Detailed Information

  • Property Owned or Leased:N/A
  • Property Included:N/A
  • Building Square Footage:2,528
  • Lot Size:N/A
  • Total Number of Employees:N/A
  • Furniture, Fixtures and Equipment:N/A
About The Facility:

Percentage rent is at 7%. A new owner will likely need to negotiate a new, long-term lease with base rent.

Is Support & Training Included:

Seller is willing to stay on as a purchaser for the store. Details such as hours worked and compensation to be negotiated.

Purpose For Selling:

After years of success, owner is retiring.

Additional Info

The venture was founded in 1981, making the business 41 years old.

The building is leased by the business for $0.00

Why is the Current Owner Selling The Business?

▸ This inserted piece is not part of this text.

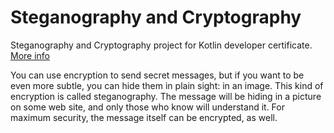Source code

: # Steganography and Cryptography
Steganography and Cryptography project for Kotlin developer certificate. [More info](https://hyperskill.org/projects/160?track=18)

You can use encryption to send secret messages, but if you want to be even more subtle, you can hide them in plain sight: in an image. This kind of encryption is called steganography. The message will be hiding in a picture on some web site, and only those who know will understand it. For maximum security, the message itself can be encrypted, as well.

There are all kinds of reasons why people decide to sell businesses. Nonetheless, the genuine reason vs the one they tell you may be 2 entirely different things. As an example, they might claim "I have way too many various obligations" or "I am retiring". For many sellers, these reasons stand. But also, for some, these might simply be justifications to try to conceal the reality of changing demographics, increased competitors, recent decrease in incomes, or an array of other factors. This is why it is really vital that you not count absolutely on a vendor's word, yet instead, make use of the vendor's solution along with your total due diligence. This will repaint a more sensible image of the business's existing circumstance.

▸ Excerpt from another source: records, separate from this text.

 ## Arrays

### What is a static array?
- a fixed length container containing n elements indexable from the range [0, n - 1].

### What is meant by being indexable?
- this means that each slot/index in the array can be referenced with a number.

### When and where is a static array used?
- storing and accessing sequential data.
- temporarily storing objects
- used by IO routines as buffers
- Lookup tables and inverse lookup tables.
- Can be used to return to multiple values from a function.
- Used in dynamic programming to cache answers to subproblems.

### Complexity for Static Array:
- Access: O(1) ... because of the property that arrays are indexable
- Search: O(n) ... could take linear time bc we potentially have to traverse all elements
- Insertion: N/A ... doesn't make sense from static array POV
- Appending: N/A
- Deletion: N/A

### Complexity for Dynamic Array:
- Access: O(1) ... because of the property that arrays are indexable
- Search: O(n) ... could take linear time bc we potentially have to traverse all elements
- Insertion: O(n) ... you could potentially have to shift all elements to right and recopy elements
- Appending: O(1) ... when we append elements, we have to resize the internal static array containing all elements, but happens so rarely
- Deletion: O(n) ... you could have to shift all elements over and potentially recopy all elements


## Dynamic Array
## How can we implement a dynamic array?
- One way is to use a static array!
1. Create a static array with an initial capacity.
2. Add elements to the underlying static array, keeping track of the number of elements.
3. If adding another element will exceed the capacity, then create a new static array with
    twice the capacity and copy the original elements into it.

Existing Debts and Future Obligations

If the existing business is in debt, which lots of businesses are, then you will have reason to consider this when valuating/preparing your offer. Numerous operating businesses borrow money with the purpose of covering points such as supplies, payroll, accounts payable, so on and so forth. Keep in mind that occasionally this can indicate that profit margins are too small. Many organisations fall under a revolving door of taking on debt as a way to pay back various other loans. Along with debts, there may also be future commitments to consider. There might be an outstanding lease on equipment or the building where the business resides. The business may have existing contracts with vendors that have to be met or may result in penalties if canceled early.

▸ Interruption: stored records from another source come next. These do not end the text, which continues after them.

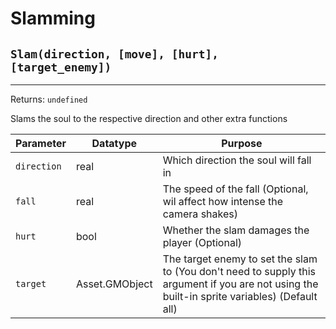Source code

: # Slamming

## `Slam(direction, [move], [hurt], [target_enemy])`
---
 Returns: `undefined`

Slams the soul to the respective direction and other extra functions

| Parameter | Datatype  | Purpose |
|-----------|-----------|---------|
|`direction` |real |Which direction the soul will fall in |
|`fall` |real |The speed of the fall (Optional, wil affect how intense the camera shakes) |
|`hurt` |bool |Whether the slam damages the player (Optional) |
|`target` |Asset.GMObject |The target enemy to set the slam to (You don't need to supply this argument if you are not using the built-in sprite variables) (Default all) |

Understanding the Customer Base, Competition and Area Demographics

Just how do companies in the location draw in new customers? Most times, companies have repeat customers, which create the core of their daily revenues. Certain factors such as new competitors sprouting up around the area, road construction, and also employee turn over can affect repeat consumers as well as adversely influence future earnings. One important thing to think about is the location of the business. Is it in a highly trafficked shopping mall, or is it concealed from the main road? Certainly, the more individuals that see the business regularly, the higher the chance to build a returning consumer base. A last idea is the basic location demographics. Is the business located in a densely populated city, or is it located on the outskirts of town? Exactly how might the neighborhood median household earnings effect future earnings potential?